— The problem —
A complete response lists each line of the data below that includes the word "ROOT".

— Exercise input —
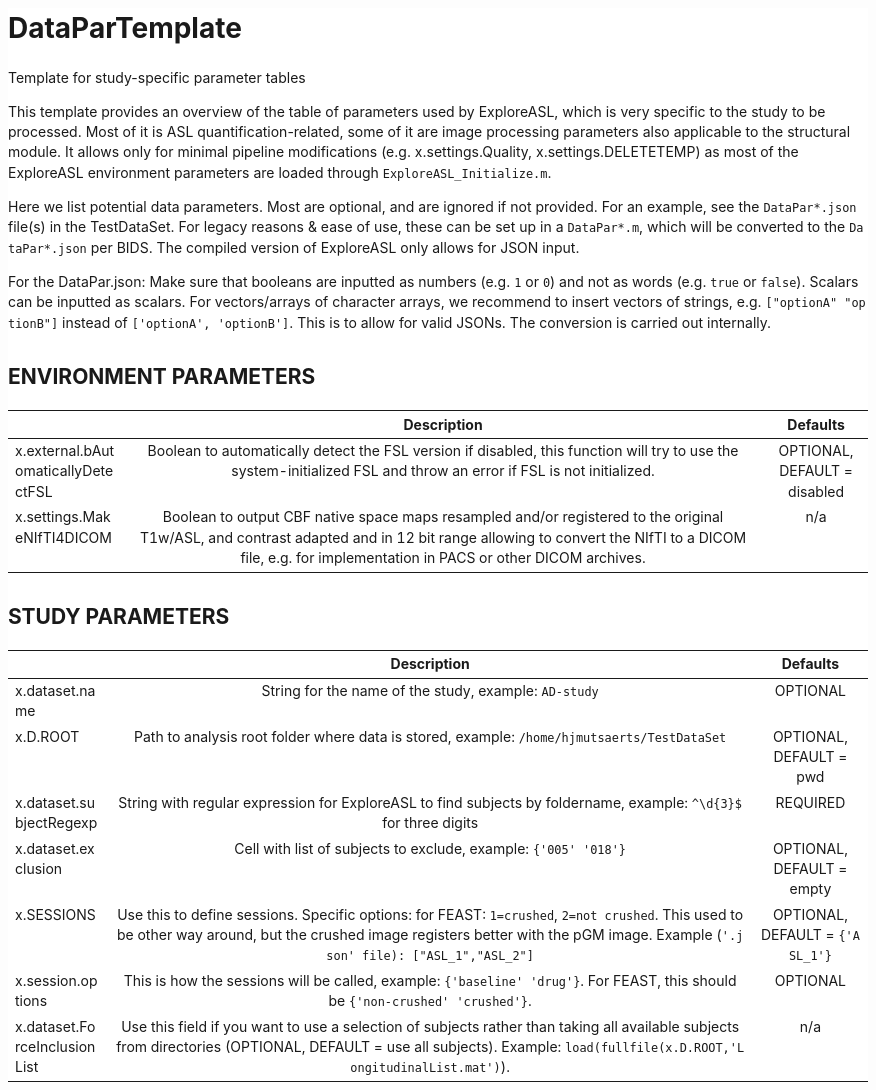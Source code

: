 
# DataParTemplate

Template for study-specific parameter tables

This template provides an overview of the table of parameters used by ExploreASL, which is very specific to the study to be processed.
Most of it is ASL quantification-related, some of it are image processing parameters also applicable to the structural module.
It allows only for minimal pipeline modifications (e.g. x.settings.Quality, x.settings.DELETETEMP) as most of the ExploreASL environment parameters are loaded through `ExploreASL_Initialize.m`.

Here we list potential data parameters. Most are optional, and are ignored if not provided.
For an example, see the `DataPar*.json` file(s) in the TestDataSet.
For legacy reasons & ease of use, these can be set up in a `DataPar*.m`,
which will be converted to the `DataPar*.json` per BIDS.
The compiled version of ExploreASL only allows for JSON input.

For the DataPar.json:
Make sure that booleans are inputted as numbers (e.g. `1` or `0`) and not as words (e.g. `true` or `false`).
Scalars can be inputted as scalars. For vectors/arrays of character arrays, we recommend to insert 
vectors of strings, e.g. `["optionA" "optionB"]` instead of `['optionA', 'optionB']`.
This is to allow for valid JSONs. The conversion is carried out internally.


## ENVIRONMENT PARAMETERS

|                                      | Description                                   | Defaults           |
| ------------------------------------ |:---------------------------------------------:|:------------------:|
| x.external.bAutomaticallyDetectFSL   | Boolean to automatically detect the FSL version if disabled, this function will try to use the system-initialized FSL and throw an error if FSL is not initialized. | OPTIONAL, DEFAULT = disabled |
| x.settings.MakeNIfTI4DICOM           | Boolean to output CBF native space maps resampled and/or registered to the original T1w/ASL, and contrast adapted and in 12 bit range allowing to convert the NIfTI to a DICOM file, e.g. for implementation in PACS or other DICOM archives. | n/a |



## STUDY PARAMETERS

|                                      | Description                                   | Defaults           |
| ------------------------------------ |:---------------------------------------------:|:------------------:|
| x.dataset.name                       | String for the name of the study, example: `AD-study` | OPTIONAL |
| x.D.ROOT                             | Path to analysis root folder where data is stored, example: `/home/hjmutsaerts/TestDataSet` | OPTIONAL, DEFAULT = pwd |
| x.dataset.subjectRegexp              | String with regular expression for ExploreASL to find subjects by foldername, example: `^\d{3}$` for three digits | REQUIRED |
| x.dataset.exclusion                  | Cell with list of subjects to exclude, example: `{'005' '018'}`| OPTIONAL, DEFAULT = empty |
| x.SESSIONS                           | Use this to define sessions. Specific options: for FEAST: `1=crushed`, `2=not crushed`. This used to be other way around, but the crushed image registers better with the pGM image. Example (`'.json' file): ["ASL_1","ASL_2"]` | OPTIONAL, DEFAULT = `{'ASL_1'}` |
| x.session.options                    | This is how the sessions will be called, example: `{'baseline' 'drug'}`. For FEAST, this should be `{'non-crushed' 'crushed'}`. | OPTIONAL |
| x.dataset.ForceInclusionList | Use this field if you want to use a selection of subjects rather than taking all available subjects from directories (OPTIONAL, DEFAULT = use all subjects). Example: `load(fullfile(x.D.ROOT,'LongitudinalList.mat')`). | n/a |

— Answer space —
| x.D.ROOT                             | Path to analysis root folder where data is stored, example: `/home/hjmutsaerts/TestDataSet` | OPTIONAL, DEFAULT = pwd |
| x.dataset.ForceInclusionList | Use this field if you want to use a selection of subjects rather than taking all available subjects from directories (OPTIONAL, DEFAULT = use all subjects). Example: `load(fullfile(x.D.ROOT,'LongitudinalList.mat')`). | n/a |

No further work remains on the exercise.